Imagine a scenario in which your liable delight didn't need to feel so remorseful. With its protein, vitamins, minerals, fiber and phytonutrients, this pizza runs hovers around the regular assortment. You'll cherish the incredible, without gluten outside layer, finished with veggies, Parmesan and Italian herb fixings. Make it for supper today around evening time.
Fixings
1/4 head of cauliflower, cut into florets
3/4 container chickpea flour
1/4 teaspoon genuine salt
2 tablespoons additional virgin olive oil
1/2 zucchini, daintily cut into rounds
1/2 red chime pepper, meagerly cut into rounds
1/2 yellow chime pepper, meagerly cut into rounds
2 tablespoons ground Parmesan
1 tablespoon new oregano or 1/4 teaspoon dried oregano
1/8 teaspoon pulverized red pepper drops
Bearings
In a nourishment processor, beat the cauliflower until the point when finely cleaved. Measure 1/2 glass and put into a medium bowl.

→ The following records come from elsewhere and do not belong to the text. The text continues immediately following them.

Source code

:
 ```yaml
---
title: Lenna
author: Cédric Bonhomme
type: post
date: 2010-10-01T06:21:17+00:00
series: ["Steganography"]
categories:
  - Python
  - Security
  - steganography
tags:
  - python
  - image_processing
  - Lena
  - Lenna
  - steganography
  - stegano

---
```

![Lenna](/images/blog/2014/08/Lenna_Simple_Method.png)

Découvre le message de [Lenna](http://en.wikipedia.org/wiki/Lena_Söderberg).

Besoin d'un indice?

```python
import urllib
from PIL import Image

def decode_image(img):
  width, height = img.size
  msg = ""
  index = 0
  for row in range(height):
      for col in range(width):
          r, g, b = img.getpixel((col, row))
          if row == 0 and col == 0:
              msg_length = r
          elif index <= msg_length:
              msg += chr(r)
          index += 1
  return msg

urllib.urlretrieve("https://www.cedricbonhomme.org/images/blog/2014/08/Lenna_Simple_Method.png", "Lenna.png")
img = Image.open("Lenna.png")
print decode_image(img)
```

Include the chickpea flour and salt. Mix in 3/some water, and let remain for 20 minutes.
Warmth the stove to 450°F. In a 9-or 10-inch ovenproof skillet, warm 1 tablespoon of the oil over medium-high warmth.
Pour in the player and let cook until the point when the underside is brilliant darker, 3 to 4 minutes. Flip the outside layer and expel from the warmth.
Top with the zucchini, red chime pepper and yellow ringer pepper, shower with the rest of the 1 tablespoon oil, and sprinkle with the Parmesan.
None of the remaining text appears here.